Data extract:
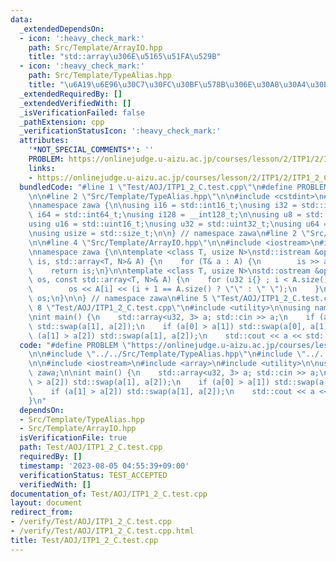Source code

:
 ```yaml
---
data:
  _extendedDependsOn:
  - icon: ':heavy_check_mark:'
    path: Src/Template/ArrayIO.hpp
    title: "std::array\u306E\u5165\u51FA\u529B"
  - icon: ':heavy_check_mark:'
    path: Src/Template/TypeAlias.hpp
    title: "\u6A19\u6E96\u30C7\u30FC\u30BF\u578B\u306E\u30A8\u30A4\u30EA\u30A2\u30B9"
  _extendedRequiredBy: []
  _extendedVerifiedWith: []
  _isVerificationFailed: false
  _pathExtension: cpp
  _verificationStatusIcon: ':heavy_check_mark:'
  attributes:
    '*NOT_SPECIAL_COMMENTS*': ''
    PROBLEM: https://onlinejudge.u-aizu.ac.jp/courses/lesson/2/ITP1/2/ITP1_2_C
    links:
    - https://onlinejudge.u-aizu.ac.jp/courses/lesson/2/ITP1/2/ITP1_2_C
  bundledCode: "#line 1 \"Test/AOJ/ITP1_2_C.test.cpp\"\n#define PROBLEM \"https://onlinejudge.u-aizu.ac.jp/courses/lesson/2/ITP1/2/ITP1_2_C\"\
    \n\n#line 2 \"Src/Template/TypeAlias.hpp\"\n\n#include <cstdint>\n#include <cstddef>\n\
    \nnamespace zawa {\n\nusing i16 = std::int16_t;\nusing i32 = std::int32_t;\nusing\
    \ i64 = std::int64_t;\nusing i128 = __int128_t;\n\nusing u8 = std::uint8_t;\n\
    using u16 = std::uint16_t;\nusing u32 = std::uint32_t;\nusing u64 = std::uint64_t;\n\
    \nusing usize = std::size_t;\n\n} // namespace zawa\n#line 2 \"Src/Template/ArrayIO.hpp\"\
    \n\n#line 4 \"Src/Template/ArrayIO.hpp\"\n\n#include <iostream>\n#include <array>\n\
    \nnamespace zawa {\n\ntemplate <class T, usize N>\nstd::istream &operator>>(std::istream&\
    \ is, std::array<T, N>& A) {\n    for (T& a : A) {\n        is >> a;\n    }\n\
    \    return is;\n}\n\ntemplate <class T, usize N>\nstd::ostream &operator<<(std::ostream&\
    \ os, const std::array<T, N>& A) {\n    for (u32 i{} ; i < A.size() ; i++) {\n\
    \        os << A[i] << (i + 1 == A.size() ? \"\" : \" \");\n    }\n    return\
    \ os;\n}\n\n} // namespace zawa\n#line 5 \"Test/AOJ/ITP1_2_C.test.cpp\"\n\n#line\
    \ 8 \"Test/AOJ/ITP1_2_C.test.cpp\"\n#include <utility>\n\nusing namespace zawa;\n\
    \nint main() {\n    std::array<u32, 3> a; std::cin >> a;\n    if (a[1] > a[2])\
    \ std::swap(a[1], a[2]);\n    if (a[0] > a[1]) std::swap(a[0], a[1]);\n    if\
    \ (a[1] > a[2]) std::swap(a[1], a[2]);\n    std::cout << a << std::endl;\n}\n"
  code: "#define PROBLEM \"https://onlinejudge.u-aizu.ac.jp/courses/lesson/2/ITP1/2/ITP1_2_C\"\
    \n\n#include \"../../Src/Template/TypeAlias.hpp\"\n#include \"../../Src/Template/ArrayIO.hpp\"\
    \n\n#include <iostream>\n#include <array>\n#include <utility>\n\nusing namespace\
    \ zawa;\n\nint main() {\n    std::array<u32, 3> a; std::cin >> a;\n    if (a[1]\
    \ > a[2]) std::swap(a[1], a[2]);\n    if (a[0] > a[1]) std::swap(a[0], a[1]);\n\
    \    if (a[1] > a[2]) std::swap(a[1], a[2]);\n    std::cout << a << std::endl;\n\
    }\n"
  dependsOn:
  - Src/Template/TypeAlias.hpp
  - Src/Template/ArrayIO.hpp
  isVerificationFile: true
  path: Test/AOJ/ITP1_2_C.test.cpp
  requiredBy: []
  timestamp: '2023-08-05 04:55:39+09:00'
  verificationStatus: TEST_ACCEPTED
  verifiedWith: []
documentation_of: Test/AOJ/ITP1_2_C.test.cpp
layout: document
redirect_from:
- /verify/Test/AOJ/ITP1_2_C.test.cpp
- /verify/Test/AOJ/ITP1_2_C.test.cpp.html
title: Test/AOJ/ITP1_2_C.test.cpp
---
```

Activity:
Copy out, from the records above, every line that holds the string "zawa".

Reply:
    \nnamespace zawa {\n\nusing i16 = std::int16_t;\nusing i32 = std::int32_t;\nusing\
    \nusing usize = std::size_t;\n\n} // namespace zawa\n#line 2 \"Src/Template/ArrayIO.hpp\"\
    \nnamespace zawa {\n\ntemplate <class T, usize N>\nstd::istream &operator>>(std::istream&\
    \ os;\n}\n\n} // namespace zawa\n#line 5 \"Test/AOJ/ITP1_2_C.test.cpp\"\n\n#line\
    \ 8 \"Test/AOJ/ITP1_2_C.test.cpp\"\n#include <utility>\n\nusing namespace zawa;\n\
    \ zawa;\n\nint main() {\n    std::array<u32, 3> a; std::cin >> a;\n    if (a[1]\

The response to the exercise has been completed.